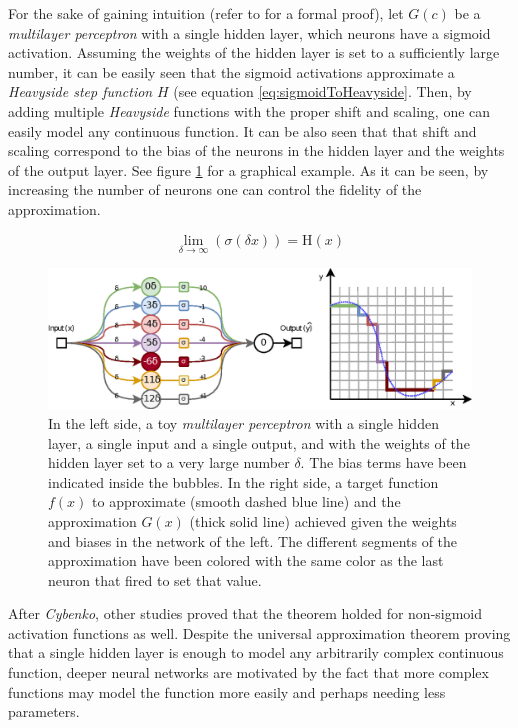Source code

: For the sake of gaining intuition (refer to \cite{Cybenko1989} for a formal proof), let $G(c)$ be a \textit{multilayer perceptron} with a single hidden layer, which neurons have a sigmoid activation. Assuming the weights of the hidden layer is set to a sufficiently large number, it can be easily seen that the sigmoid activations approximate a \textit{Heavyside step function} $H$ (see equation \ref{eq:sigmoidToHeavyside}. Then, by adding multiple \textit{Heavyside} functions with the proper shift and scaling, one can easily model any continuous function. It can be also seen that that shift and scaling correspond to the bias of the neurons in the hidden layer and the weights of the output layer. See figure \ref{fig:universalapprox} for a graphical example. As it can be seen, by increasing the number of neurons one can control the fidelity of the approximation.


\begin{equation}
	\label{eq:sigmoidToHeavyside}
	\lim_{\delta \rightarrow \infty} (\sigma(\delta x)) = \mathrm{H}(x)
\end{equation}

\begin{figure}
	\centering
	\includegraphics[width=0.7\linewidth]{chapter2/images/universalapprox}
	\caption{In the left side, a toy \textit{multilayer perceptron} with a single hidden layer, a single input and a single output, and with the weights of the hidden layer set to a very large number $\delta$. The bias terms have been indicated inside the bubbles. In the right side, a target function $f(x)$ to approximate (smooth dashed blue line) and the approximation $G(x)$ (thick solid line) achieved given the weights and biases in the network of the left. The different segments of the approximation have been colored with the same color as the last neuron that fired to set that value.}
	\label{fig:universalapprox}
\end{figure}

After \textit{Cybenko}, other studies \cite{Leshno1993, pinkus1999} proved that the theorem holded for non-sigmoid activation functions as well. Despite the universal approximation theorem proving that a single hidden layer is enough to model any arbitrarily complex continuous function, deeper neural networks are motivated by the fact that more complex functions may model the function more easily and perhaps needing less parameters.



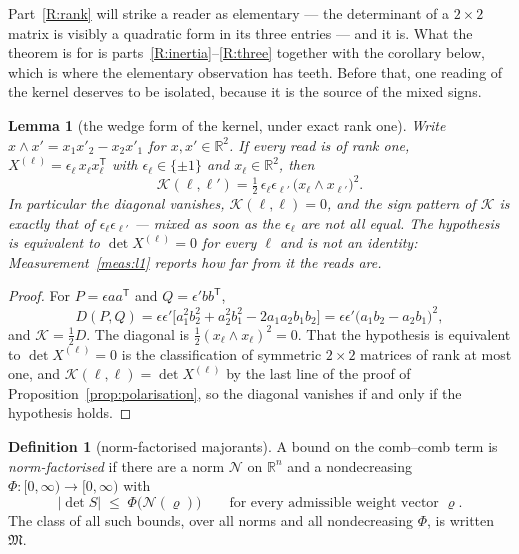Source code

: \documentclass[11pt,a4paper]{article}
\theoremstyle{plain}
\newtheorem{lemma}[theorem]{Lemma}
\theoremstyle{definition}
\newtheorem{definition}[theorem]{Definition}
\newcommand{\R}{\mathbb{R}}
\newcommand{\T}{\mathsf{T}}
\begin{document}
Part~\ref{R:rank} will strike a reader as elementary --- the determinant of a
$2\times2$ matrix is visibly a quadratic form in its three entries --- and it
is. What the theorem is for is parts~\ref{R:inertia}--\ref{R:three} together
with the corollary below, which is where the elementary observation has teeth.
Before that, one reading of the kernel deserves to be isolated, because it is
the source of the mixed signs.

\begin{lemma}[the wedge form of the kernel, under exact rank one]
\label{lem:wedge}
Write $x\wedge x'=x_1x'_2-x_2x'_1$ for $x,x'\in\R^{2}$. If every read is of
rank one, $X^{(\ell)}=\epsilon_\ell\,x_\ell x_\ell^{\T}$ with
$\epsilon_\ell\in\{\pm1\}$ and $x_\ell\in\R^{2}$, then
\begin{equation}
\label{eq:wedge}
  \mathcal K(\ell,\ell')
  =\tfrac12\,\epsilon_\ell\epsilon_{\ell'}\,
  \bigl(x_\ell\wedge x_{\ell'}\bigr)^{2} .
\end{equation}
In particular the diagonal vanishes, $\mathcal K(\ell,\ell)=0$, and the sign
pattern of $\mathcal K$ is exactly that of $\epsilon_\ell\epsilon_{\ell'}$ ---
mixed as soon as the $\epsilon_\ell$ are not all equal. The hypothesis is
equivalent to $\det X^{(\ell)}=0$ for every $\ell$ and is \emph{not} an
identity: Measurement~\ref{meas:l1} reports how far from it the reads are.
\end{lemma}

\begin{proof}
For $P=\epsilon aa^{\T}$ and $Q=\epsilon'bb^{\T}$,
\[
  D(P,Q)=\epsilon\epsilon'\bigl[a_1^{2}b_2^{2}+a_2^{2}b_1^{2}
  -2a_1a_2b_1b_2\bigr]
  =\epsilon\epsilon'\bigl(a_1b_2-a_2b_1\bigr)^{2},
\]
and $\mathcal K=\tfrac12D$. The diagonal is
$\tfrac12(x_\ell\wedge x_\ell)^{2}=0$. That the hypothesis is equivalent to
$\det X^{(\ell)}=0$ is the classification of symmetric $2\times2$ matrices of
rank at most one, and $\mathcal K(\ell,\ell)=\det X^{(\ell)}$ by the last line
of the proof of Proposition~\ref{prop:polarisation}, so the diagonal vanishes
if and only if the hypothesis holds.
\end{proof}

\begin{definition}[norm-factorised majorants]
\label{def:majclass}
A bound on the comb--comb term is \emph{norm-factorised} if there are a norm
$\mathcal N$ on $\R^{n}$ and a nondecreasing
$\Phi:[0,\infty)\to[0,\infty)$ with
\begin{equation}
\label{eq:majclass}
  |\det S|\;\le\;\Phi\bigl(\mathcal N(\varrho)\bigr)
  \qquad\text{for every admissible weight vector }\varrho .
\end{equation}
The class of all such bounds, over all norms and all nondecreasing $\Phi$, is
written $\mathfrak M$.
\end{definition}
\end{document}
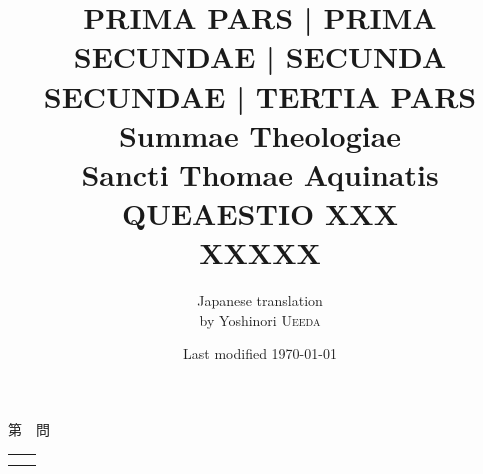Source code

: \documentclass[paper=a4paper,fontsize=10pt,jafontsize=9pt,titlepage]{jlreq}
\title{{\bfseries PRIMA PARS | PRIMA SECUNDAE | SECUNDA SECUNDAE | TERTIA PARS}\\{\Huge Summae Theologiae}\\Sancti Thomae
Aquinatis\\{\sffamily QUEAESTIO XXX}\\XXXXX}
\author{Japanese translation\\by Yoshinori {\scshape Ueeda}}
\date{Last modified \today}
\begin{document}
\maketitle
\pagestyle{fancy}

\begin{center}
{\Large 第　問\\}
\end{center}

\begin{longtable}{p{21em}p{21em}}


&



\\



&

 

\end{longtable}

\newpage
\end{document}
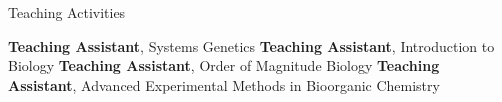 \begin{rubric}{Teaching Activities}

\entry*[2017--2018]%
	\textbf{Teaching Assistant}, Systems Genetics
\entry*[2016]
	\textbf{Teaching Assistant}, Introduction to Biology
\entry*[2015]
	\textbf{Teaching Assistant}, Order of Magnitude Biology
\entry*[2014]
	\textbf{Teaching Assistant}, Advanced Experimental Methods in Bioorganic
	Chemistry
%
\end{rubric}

Problem to work on: Return the material from above in full, exactly as written, with the pictures omitted.

Reply:
Source code

: For the sake of gaining intuition (refer to \cite{Cybenko1989} for a formal proof), let $G(c)$ be a \textit{multilayer perceptron} with a single hidden layer, which neurons have a sigmoid activation. Assuming the weights of the hidden layer is set to a sufficiently large number, it can be easily seen that the sigmoid activations approximate a \textit{Heavyside step function} $H$ (see equation \ref{eq:sigmoidToHeavyside}. Then, by adding multiple \textit{Heavyside} functions with the proper shift and scaling, one can easily model any continuous function. It can be also seen that that shift and scaling correspond to the bias of the neurons in the hidden layer and the weights of the output layer. See figure \ref{fig:universalapprox} for a graphical example. As it can be seen, by increasing the number of neurons one can control the fidelity of the approximation.


\begin{equation}
	\label{eq:sigmoidToHeavyside}
	\lim_{\delta \rightarrow \infty} (\sigma(\delta x)) = \mathrm{H}(x)
\end{equation}

\begin{figure}
	\centering
	\includegraphics[width=0.7\linewidth]{chapter2/images/universalapprox}
	\caption{In the left side, a toy \textit{multilayer perceptron} with a single hidden layer, a single input and a single output, and with the weights of the hidden layer set to a very large number $\delta$. The bias terms have been indicated inside the bubbles. In the right side, a target function $f(x)$ to approximate (smooth dashed blue line) and the approximation $G(x)$ (thick solid line) achieved given the weights and biases in the network of the left. The different segments of the approximation have been colored with the same color as the last neuron that fired to set that value.}
	\label{fig:universalapprox}
\end{figure}

After \textit{Cybenko}, other studies \cite{Leshno1993, pinkus1999} proved that the theorem holded for non-sigmoid activation functions as well. Despite the universal approximation theorem proving that a single hidden layer is enough to model any arbitrarily complex continuous function, deeper neural networks are motivated by the fact that more complex functions may model the function more easily and perhaps needing less parameters.



Source code

: \documentclass[11pt,a4paper]{article}
\theoremstyle{plain}
\newtheorem{lemma}[theorem]{Lemma}
\theoremstyle{definition}
\newtheorem{definition}[theorem]{Definition}
\newcommand{\R}{\mathbb{R}}
\newcommand{\T}{\mathsf{T}}
\begin{document}
Part~\ref{R:rank} will strike a reader as elementary --- the determinant of a
$2\times2$ matrix is visibly a quadratic form in its three entries --- and it
is. What the theorem is for is parts~\ref{R:inertia}--\ref{R:three} together
with the corollary below, which is where the elementary observation has teeth.
Before that, one reading of the kernel deserves to be isolated, because it is
the source of the mixed signs.

\begin{lemma}[the wedge form of the kernel, under exact rank one]
\label{lem:wedge}
Write $x\wedge x'=x_1x'_2-x_2x'_1$ for $x,x'\in\R^{2}$. If every read is of
rank one, $X^{(\ell)}=\epsilon_\ell\,x_\ell x_\ell^{\T}$ with
$\epsilon_\ell\in\{\pm1\}$ and $x_\ell\in\R^{2}$, then
\begin{equation}
\label{eq:wedge}
  \mathcal K(\ell,\ell')
  =\tfrac12\,\epsilon_\ell\epsilon_{\ell'}\,
  \bigl(x_\ell\wedge x_{\ell'}\bigr)^{2} .
\end{equation}
In particular the diagonal vanishes, $\mathcal K(\ell,\ell)=0$, and the sign
pattern of $\mathcal K$ is exactly that of $\epsilon_\ell\epsilon_{\ell'}$ ---
mixed as soon as the $\epsilon_\ell$ are not all equal. The hypothesis is
equivalent to $\det X^{(\ell)}=0$ for every $\ell$ and is \emph{not} an
identity: Measurement~\ref{meas:l1} reports how far from it the reads are.
\end{lemma}

\begin{proof}
For $P=\epsilon aa^{\T}$ and $Q=\epsilon'bb^{\T}$,
\[
  D(P,Q)=\epsilon\epsilon'\bigl[a_1^{2}b_2^{2}+a_2^{2}b_1^{2}
  -2a_1a_2b_1b_2\bigr]
  =\epsilon\epsilon'\bigl(a_1b_2-a_2b_1\bigr)^{2},
\]
and $\mathcal K=\tfrac12D$. The diagonal is
$\tfrac12(x_\ell\wedge x_\ell)^{2}=0$. That the hypothesis is equivalent to
$\det X^{(\ell)}=0$ is the classification of symmetric $2\times2$ matrices of
rank at most one, and $\mathcal K(\ell,\ell)=\det X^{(\ell)}$ by the last line
of the proof of Proposition~\ref{prop:polarisation}, so the diagonal vanishes
if and only if the hypothesis holds.
\end{proof}

\begin{definition}[norm-factorised majorants]
\label{def:majclass}
A bound on the comb--comb term is \emph{norm-factorised} if there are a norm
$\mathcal N$ on $\R^{n}$ and a nondecreasing
$\Phi:[0,\infty)\to[0,\infty)$ with
\begin{equation}
\label{eq:majclass}
  |\det S|\;\le\;\Phi\bigl(\mathcal N(\varrho)\bigr)
  \qquad\text{for every admissible weight vector }\varrho .
\end{equation}
The class of all such bounds, over all norms and all nondecreasing $\Phi$, is
written $\mathfrak M$.
\end{definition}
\end{document}
Source code

: \documentclass[paper=a4paper,fontsize=10pt,jafontsize=9pt,titlepage]{jlreq}
\title{{\bfseries PRIMA PARS | PRIMA SECUNDAE | SECUNDA SECUNDAE | TERTIA PARS}\\{\Huge Summae Theologiae}\\Sancti Thomae
Aquinatis\\{\sffamily QUEAESTIO XXX}\\XXXXX}
\author{Japanese translation\\by Yoshinori {\scshape Ueeda}}
\date{Last modified \today}
\begin{document}
\maketitle
\pagestyle{fancy}

\begin{center}
{\Large 第　問\\}
\end{center}

\begin{longtable}{p{21em}p{21em}}


&



\\



&

 

\end{longtable}

\newpage
\end{document}
 \begin{rubric}{Teaching Activities}

\entry*[2017--2018]%
	\textbf{Teaching Assistant}, Systems Genetics
\entry*[2016]
	\textbf{Teaching Assistant}, Introduction to Biology
\entry*[2015]
	\textbf{Teaching Assistant}, Order of Magnitude Biology
\entry*[2014]
	\textbf{Teaching Assistant}, Advanced Experimental Methods in Bioorganic
	Chemistry
%
\end{rubric}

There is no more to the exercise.